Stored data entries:

□ □ □ □ □ □ □

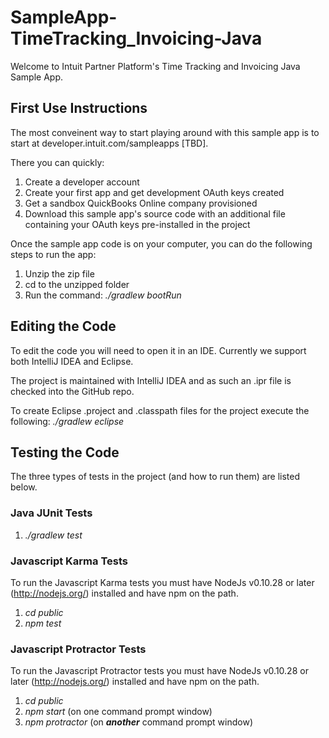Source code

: SampleApp-TimeTracking_Invoicing-Java
=====================================

Welcome to Intuit Partner Platform's Time Tracking and Invoicing Java Sample App.

## First Use Instructions

The most conveinent way to start playing around with this sample app is to start at developer.intuit.com/sampleapps [TBD]. 

There you can quickly:

1. Create a developer account
2. Create your first app and get development OAuth keys created
3. Get a sandbox QuickBooks Online company provisioned
4. Download this sample app's source code with an additional file containing your OAuth keys pre-installed in the project

Once the sample app code is on your computer, you can do the following steps to run the app:

1. Unzip the zip file
2. cd to the unzipped folder
3. Run the command: _./gradlew bootRun_

## Editing the Code
To edit the code you will need to open it in an IDE. Currently we support both IntelliJ IDEA and Eclipse.

The project is maintained with IntelliJ IDEA and as such an .ipr file is checked into the GitHub repo. 

To create Eclipse .project and .classpath files for the project execute the following: _./gradlew eclipse_

## Testing the Code
The three types of tests in the project (and how to run them) are listed below.

### Java JUnit Tests
1. _./gradlew test_

### Javascript Karma Tests
To run the Javascript Karma tests you must have NodeJs v0.10.28 or later (http://nodejs.org/) installed and have npm on the path.

1. _cd public_
2. _npm test_

### Javascript Protractor Tests
To run the Javascript Protractor tests you must have NodeJs v0.10.28 or later (http://nodejs.org/) installed and have npm on the path.

1. _cd public_
2. _npm start_ (on one command prompt window)
3. _npm protractor_ (on **_another_** command prompt window)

□ □ □ □ □ □ □

> [Task directions]: An exact restatement of the lines from the one with "3. Run the command: _./gradlew bootRun_" through the last line of the data is the only acceptable answer.

> [Output of the task]:
3. Run the command: _./gradlew bootRun_

## Editing the Code
To edit the code you will need to open it in an IDE. Currently we support both IntelliJ IDEA and Eclipse.

The project is maintained with IntelliJ IDEA and as such an .ipr file is checked into the GitHub repo. 

To create Eclipse .project and .classpath files for the project execute the following: _./gradlew eclipse_

## Testing the Code
The three types of tests in the project (and how to run them) are listed below.

### Java JUnit Tests
1. _./gradlew test_

### Javascript Karma Tests
To run the Javascript Karma tests you must have NodeJs v0.10.28 or later (http://nodejs.org/) installed and have npm on the path.

1. _cd public_
2. _npm test_

### Javascript Protractor Tests
To run the Javascript Protractor tests you must have NodeJs v0.10.28 or later (http://nodejs.org/) installed and have npm on the path.

1. _cd public_
2. _npm start_ (on one command prompt window)
3. _npm protractor_ (on **_another_** command prompt window)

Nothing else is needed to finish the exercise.